General Motors Corp. reported a 19% decline in car and truck sales during the Sept. 1-10 period, while Ford Motor Co.'s combined vehicle sales dropped 18.4%.
Although Chrysler doesn't report 10-day sales segments, the Associated Press estimated that the No. 3 auto maker's sales were down 6.1%, based on the company's average monthly market share over the past 12 months.
The decline came the same day the federal government reported a 0.7% drop in retail sales for August, much of it stemming from the slumping auto sector. The report from the Commerce Department said auto sales--which represent one-fifth of retail sales--were down 2.7% last month.

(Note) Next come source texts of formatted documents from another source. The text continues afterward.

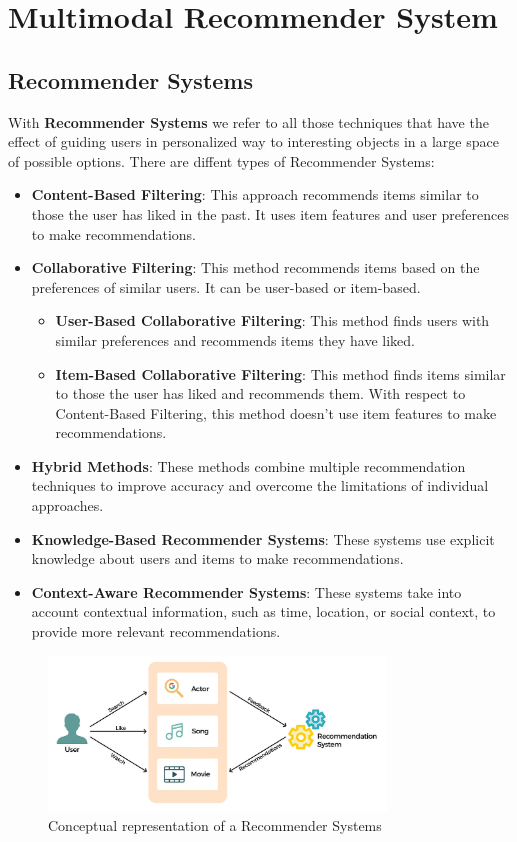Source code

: \section{Multimodal Recommender System}
\subsection{Recommender Systems}
With \textbf{Recommender Systems} we refer to all those techniques that have the effect of guiding users in personalized way to interesting objects in a large space of possible options\cite{Lops2011}. There are diffent types of Recommender Systems:
\begin{itemize}
    \item \textbf{Content-Based Filtering}: This approach recommends items similar to those the user has liked in the past. It uses item features and user preferences to make recommendations.
    \item \textbf{Collaborative Filtering}: This method recommends items based on the preferences of similar users. It can be user-based or item-based.
    \begin{itemize}
        \item \textbf{User-Based Collaborative Filtering}: This method finds users with similar preferences and recommends items they have liked.
        \item \textbf{Item-Based Collaborative Filtering}: This method finds items similar to those the user has liked and recommends them. With respect to Content-Based Filtering, this method doesn't use item features to make recommendations.
    \end{itemize}
    \item \textbf{Hybrid Methods}: These methods combine multiple recommendation techniques to improve accuracy and overcome the limitations of individual approaches.
    \item \textbf{Knowledge-Based Recommender Systems}: These systems use explicit knowledge about users and items to make recommendations.
    \item \textbf{Context-Aware Recommender Systems}: These systems take into account contextual information, such as time, location, or social context, to provide more relevant recommendations.
\end{itemize}

\begin{figure}[H]
    \centering
    \includegraphics[height=0.2\textheight ,width=0.8\textwidth]{img/RecSys.png}
    \caption{Conceptual representation of a Recommender Systems}
\end{figure}

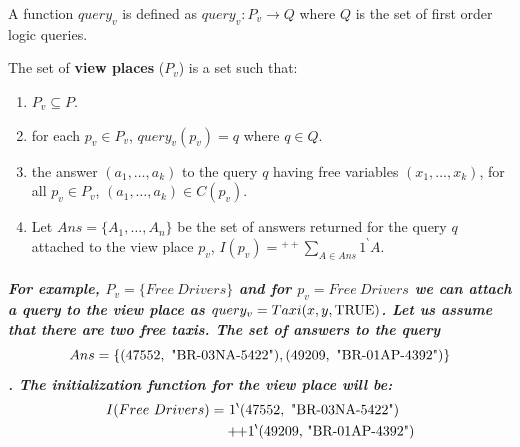 \begin{defs}
	\label{defs:dbn_query_function}
	A function $\mathit{query_{v}}$ is defined as $\mathit{query_{v} : P_{v} \rightarrow Q}$ where $\mathit{Q}$ is the set of first order logic queries.
\end{defs}

\begin{defs}
	\label{defs:dbn_formal_view_place}
	The set of \textbf{view places} ($\mathit{P_{v}}$) is a set such that:
	\begin{enumerate}
		\item $\mathit{P_{v} \subseteq P}$.
		\item for each $\mathit{p_{v} \in P_{v}}$, $\mathit{query_{v}(p_{v}) = q}$ where $\mathit{q \in Q}$.
		\item the answer $\mathit{(a_{1},\ldots,a_{k})}$ to the query $\mathit{q}$ having free variables $\mathit{(x_{1},\ldots,x_{k})}$, for all $\mathit{p_{v} \in P_{v}}$, $\mathit{(a_{1},\ldots,a_{k}) \in C(p_{v})}$.
		\item Let $\mathit{Ans = \{A_{1}, \ldots,A_{n}\}}$ be the set of answers returned for the query $\mathit{q}$ attached to the view place $\mathit{p_{v}}$, $\mathit{I(p_{v}) = {_{}^{++}\sum\limits_{A \in Ans}^{} {1}^{\backprime}A}}$.
	\end{enumerate}
\end{defs}

\subparagraph*{\textnormal{For example, $P_{v} = \{Free \ Drivers\}$ and for $p_{v} = Free \ Drivers$ we can attach a query to the view place as $query_{v} = Taxi(x,y,\textnormal{TRUE})$. Let us assume that there are two free taxis. The set of answers to the query \[Ans = \{(47552,\textnormal{\bdsq{BR-03NA-5422}}), (49209,\textnormal{\bdsq{BR-01AP-4392})}\}\]. The initialization function for the view place will be:
\begin{equation*}
\begin{aligned}
I(Free\ Drivers) =&\ 1^{\backprime} (47552,\textnormal{\bdsq{BR-03NA-5422}})\\
 &+\!\!+ 1^{\backprime} \textnormal{(49209,\bdsq{BR-01AP-4392}})
\end{aligned}
\end{equation*}
}}

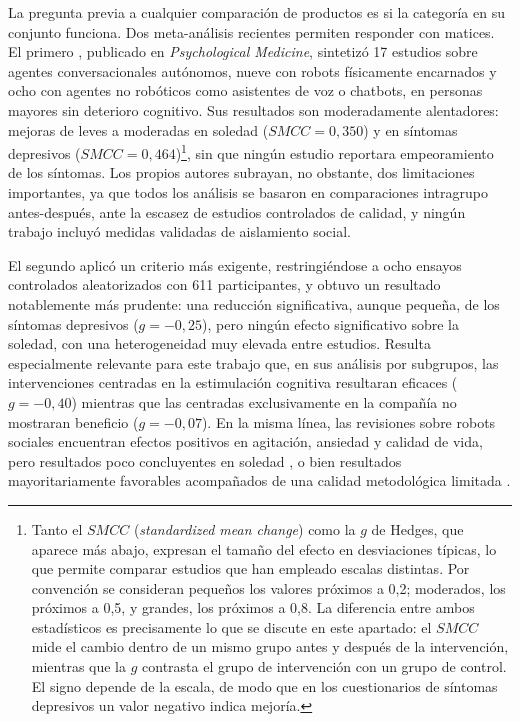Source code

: La pregunta previa a cualquier comparación de productos es si la categoría en su conjunto funciona. Dos
meta-análisis recientes permiten responder con matices. El primero \citep{Satake2026}, publicado en
\textit{Psychological Medicine}, sintetizó 17 estudios sobre agentes conversacionales autónomos, nueve con
robots físicamente encarnados y ocho con agentes no robóticos como asistentes de voz o chatbots, en personas
mayores sin deterioro cognitivo. Sus resultados son moderadamente alentadores: mejoras de leves a moderadas en
soledad ($SMCC = 0{,}350$) y en síntomas depresivos ($SMCC = 0{,}464$)\footnote{Tanto el $SMCC$
(\textit{standardized mean change}) como la $g$ de Hedges, que aparece más abajo, expresan el tamaño del
efecto en desviaciones típicas, lo que permite comparar estudios que han empleado escalas distintas. Por
convención se consideran pequeños los valores próximos a 0,2; moderados, los próximos a 0,5, y grandes, los
próximos a 0,8. La diferencia entre ambos estadísticos es precisamente lo que se discute en este apartado:
el $SMCC$ mide el cambio dentro de un mismo grupo antes y después de la intervención, mientras que la $g$
contrasta el grupo de intervención con un grupo de control. El signo depende de la escala, de modo que en
los cuestionarios de síntomas depresivos un valor negativo indica mejoría.}, sin que ningún estudio reportara
empeoramiento de los síntomas. Los propios autores subrayan, no obstante, dos limitaciones importantes, ya que
todos los análisis se basaron en comparaciones intragrupo antes-después, ante la escasez de estudios
controlados de calidad, y ningún trabajo incluyó medidas validadas de aislamiento social.

El segundo \citep{Gou2026} aplicó un criterio más exigente, restringiéndose a ocho ensayos controlados
aleatorizados con 611 participantes, y obtuvo un resultado notablemente más prudente: una reducción
significativa, aunque pequeña, de los síntomas depresivos ($g = -0{,}25$), pero ningún efecto significativo
sobre la soledad, con una heterogeneidad muy elevada entre estudios. Resulta especialmente relevante para este
trabajo que, en sus análisis por subgrupos, las intervenciones centradas en la estimulación cognitiva
resultaran eficaces ($g = -0{,}40$) mientras que las centradas exclusivamente en la compañía no mostraran
beneficio ($g = -0{,}07$). En la misma línea, las revisiones sobre robots sociales encuentran efectos
positivos en agitación, ansiedad y calidad de vida, pero resultados poco concluyentes en soledad
\citep{Pu2019}, o bien resultados mayoritariamente favorables acompañados de una calidad metodológica
limitada \citep{Gasteiger2021}.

Car makers got some good news Friday. The Federal Reserve cut the discount rate it charges commercial banks to 5% from 5.5%, prompting major banks to lower their prime lending rates to 8%. Since some car loans are tied to the prime, Friday's cut could induce shoppers to spring for a new car or truck.
Lower interest rates would also soften the impact of higher prices on 1992 models now arriving at showrooms. GM is raising prices an average 3.1%; Ford, 3.7%, and Chrysler, 1.4%.
The sales figures released Friday indicate that the auto makers could use some extra business.
The Big Three saw their sales drop 16.9% in early September, while Japanese auto makers reported a 0.7% rise.
For the year to date, sales of North American cars and trucks were down 12.3% compared to last year, with Big Three sales off 15% and Japanese sales up 8.9%.
Car sales for GM dropped 24.8% and truck sales fell 6.8% in early September. For the year so far, GM's sales were running 13.7% behind last year.
Ford spokesman Joel Pitcoff said his company's early September truck sales were off 8.9%, while car sales dropped 25.4%. During the early September period last year, many of Ford's sales went to rental car companies and large corporations, he said.
For the year, Ford's sales of North American-made vehicles were running 17.3% behind last year.
Among the Japanese, Nissan reported a 15.1% drop in early September vehicle sales, with car sales down 20.9% and truck sales off 10.9%. For the year, Nissan sales were up 4.8%.
Honda sales for the period were flat and for the year were up 1.2%. Toyota said its sales of North American-made cars rose 3.7% during early September but were down 4.9% for the year. Mazda's combined car and truck sales fell 7.7% in early September and rose 27.5% for the year.